The terrificatio is no longer exactly the formido. We believe that a branchy man smeared with vermilion will pass as human and hope that it will instill fear. It is no longer a question of boars and stags. We are determined to keep out curious little animals who love seeds and who, with the help of their former fins covered in feathers, are able to move about in the air and whom we call birds.

In the well of the small, dark cave that is located near Montignac, near the dead desirous man, there is a stick driven into the ground surmounted by a bird’s head.

An inao. A terrificatio.

From the beginning of book I of the Consolatio, as Boethius, in 524, imprisoned in the tower in Pavia, enumerates all of the senators who abandoned him to distress and to death, the philosopher evokes his terror, his dejection, shows the chain that is fixed to his neck, describes the maeror that, diminishing and blunting his own capacity for thought, is altering his perception of what he is and the evaluation of what he is worth. In two gripping verses, Boethius shows the unintelligible paralysis in which pain imprisons its victim and evokes the obedient stupor in which tyranny imprisons man. He compares these two enigmatic lethargus, which are far from characteristic of humans since they derive from animal fascination.

— Sed te, the beautiful and immense woman, whom he has named Philosophia and who stands over his bed, suddenly interrupts him, stupor oppressit.

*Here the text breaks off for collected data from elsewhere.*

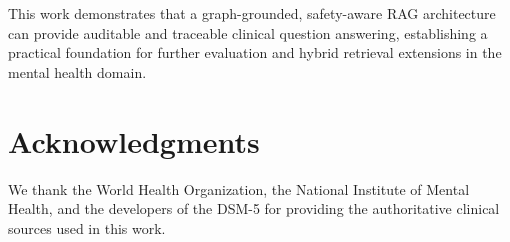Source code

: \documentclass[12pt,a4paper]{article}
\begin{document}
This work demonstrates that a graph-grounded, safety-aware RAG architecture can provide auditable and traceable clinical question answering, establishing a practical foundation for further evaluation and hybrid retrieval extensions in the mental health domain.

\section*{Acknowledgments}

We thank the World Health Organization, the National Institute of Mental Health, and the developers of the DSM-5 for providing the authoritative clinical sources used in this work.

\clearpage


\end{document}
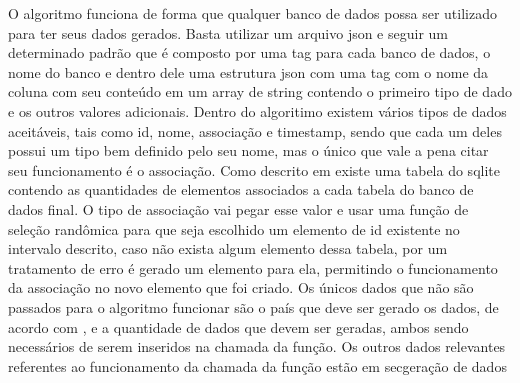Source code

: \documentclass[
	12pt,				%
	openright,			%
	oneside,			%
	a4paper,			%
	english,			%
	french,				%
	spanish,			%
	brazil,				%
	]{abntex2}
\begin{document}
O algoritmo funciona de forma que qualquer banco de dados possa ser utilizado para ter seus dados gerados.
Basta utilizar um arquivo json e seguir um determinado padrão que é composto por uma tag para cada banco de dados,
o nome do banco e dentro dele uma estrutura json com uma tag com o nome da coluna com seu conteúdo em um array de string contendo o primeiro tipo de dado e os outros valores adicionais.\newline
Dentro do algoritimo existem vários tipos de dados aceitáveis, tais como id, nome, associação e timestamp,
sendo que cada um deles possui um tipo bem definido pelo seu nome, mas o único que vale a pena citar seu funcionamento é o associação.
Como descrito em  existe uma tabela do sqlite contendo as quantidades de elementos associados a cada tabela do banco de dados final.
O tipo de associação vai pegar esse valor e usar uma função de seleção randômica para que seja escolhido um elemento de id existente no intervalo descrito,
caso não exista algum elemento dessa tabela, por um tratamento de erro é gerado um elemento para ela, permitindo o funcionamento da associação no novo elemento que foi criado.\newline
Os únicos dados que não são passados para o algoritmo funcionar são o país que deve ser gerado os dados, de acordo com ,
e a quantidade de dados que devem ser geradas, ambos sendo necessários de serem inseridos na chamada da função.
Os outros dados relevantes referentes ao funcionamento da chamada da função estão em {sec}{geração de dados}
\end{document}
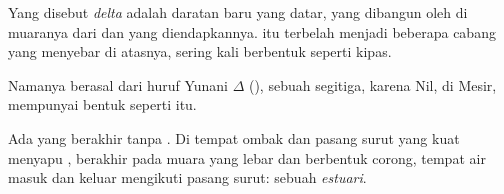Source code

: \begin{definition}[Delta]\label{def:g5:water-shapes-the-land:delta}
Yang disebut \emph{delta} adalah daratan baru yang datar, yang
dibangun oleh  di muaranya dari  dan  yang diendapkannya.
 itu terbelah menjadi beberapa cabang yang menyebar di atasnya,
sering kali berbentuk seperti kipas.
\end{definition}

Namanya berasal dari huruf Yunani $\Delta$ (), sebuah segitiga, karena
  Nil, di Mesir, mempunyai bentuk seperti itu.

Ada  yang berakhir tanpa . Di tempat ombak dan pasang surut yang
kuat menyapu ,  berakhir pada muara yang lebar dan berbentuk
corong, tempat air  masuk dan keluar mengikuti pasang surut: sebuah
\emph{estuari}.

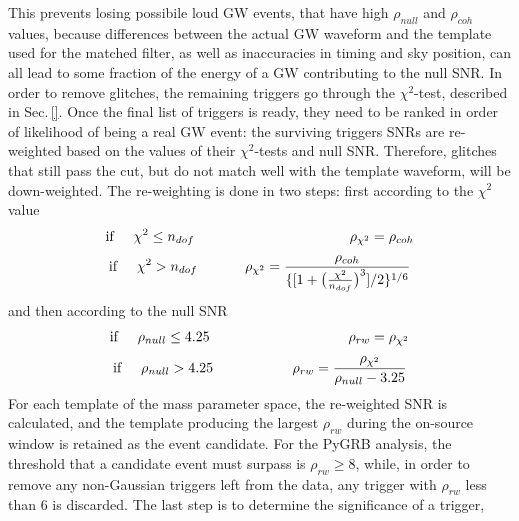 \documentclass[binding=0.6cm, LaM]{sapthesis}
\begin{document}
	This prevents losing possibile loud GW events, that have high $\rho_{null}$ and $\rho_{coh}$ values,
	because differences between the actual GW waveform and the template used for the matched filter, 
	as well as inaccuracies in timing and sky position, can all lead to some fraction of the energy of a GW contributing to the null SNR. 	
	In order to remove glitches, the remaining triggers go through the $\chi^2$-test, described in Sec.\,\ref{}.
	Once the final list of triggers is ready, they need to be ranked in order of likelihood of being a real GW event:
	the surviving triggers SNRs are re-weighted based on the values of their $\chi^2$-tests and null SNR.
	Therefore, glitches that still pass the cut, but do not match well with the template waveform, will be down-weighted.
	The re-weighting is done in two steps: first according  to  the  $\chi^2$ value
		\begin{equation}
		\text{if} \hspace*{0.5cm} \chi^2 \leq n_{dof} \hspace*{3.9cm} \rho_{\chi^2} =  \rho_{coh} 
		\end{equation}
		\begin{equation}
		\text{if} \hspace*{0.5cm} \chi^2 > n_{dof} \hspace*{1.2cm} \rho_{\chi^2} =  {{\rho_{coh}}  \over {\{[1+ \big( {{\chi^2} \over {n_{dof}}} \big)^3 ]/2\}^{1/6}}}
		\end{equation}	
	and then according to the null SNR
		\begin{equation}
			\text{if} \hspace*{0.5cm} \rho_{null} \leq 4.25 \hspace*{3.5cm} \rho_{rw} = \rho_{\chi^2}
		\end{equation}
		\begin{equation}
			\text{if} \hspace*{0.5cm} \rho_{null} > 4.25 \hspace*{2cm} \rho_{rw} = {{ \rho_{\chi^2}}  \over {\rho_{null} - 3.25}}
		\end{equation}
	For each template of the mass parameter space, 
	the re-weighted SNR is calculated, and the template producing the largest $\rho_{rw}$ 
	during the on-source window is retained as the event candidate. 
	For the {\ttfamily PyGRB} analysis, the threshold that a candidate event must surpass is $\rho_{rw} \geq 8$,
	while, in order to remove any non-Gaussian triggers left from the data, 
	any trigger with $\rho_{rw}$ less than 6 is discarded.
	The last step is to determine the significance of a trigger,
\end{document}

“But stupor oppresses you as well.”

It is then blindly, without any of his volumen within reach, that Boethius, as he endeavors to analyze the gradual establishment of Theodoric’s tyrannical regime, constructs for the entire Middle Ages the mythical figure of the tyrant. Yokes of imagines become dialectical couples before they transform themselves into emblematic pairs: Zeno and Nearchus, Cassius and Caligula, Seneca and Nero, Papinian and Caracalla. Finally himself, Anicius Torquatus Boethius, against Flavius Theodoricus Rex.

Scarecrows: terrificatio.

Dread. Inspiring fear. Perspiration from fear, horripilation, pallor, immobilization, shitting. Shuddering, shivering, trembling, doubling over. To terror I prefer horror. The word is hardly more precise, but it happens to emphasize disgust and show hatred. What world do we imagine when we act surprised at the sight of terror mixed with the predation of power? Can we separate love from terror in its means, in its manifestations and in its end? (Anguish, trembling, anorexia, pallor, diarrhea, arrhythmia, death rattle.) Can beauty be cleansed of terror? (Stupefying, silencing, keeping at bay.) Do we know a god free of terror? The hand of the gentlest, the most Greuzian, the most Diderotian father is larger than his son’s head and, when he stands up, the child sees nothing but knees. Where are the hands that were given as the whitest? At the end of Erzsébet Báthory’s arms in Csejte, in the snow, on a spur of the Lesser Carpathians, in November 1609. Richelieu replied to Father Mulot, who asked him how many Masses had to be said to pull a soul out of purgatory: as many as it would take snowballs to heat an oven. Terror is in the depths of my heart. It is the depths of my heart. To restrict it I trust only those who see themselves as completely soiled at least by the sound that announces it. This sound preceded my birth, the inspiration of air and the contact of day. Our ears were pricked and terrorized by unintelligible signs under the partition of skin even before our lungs functioned and allowed us to scream.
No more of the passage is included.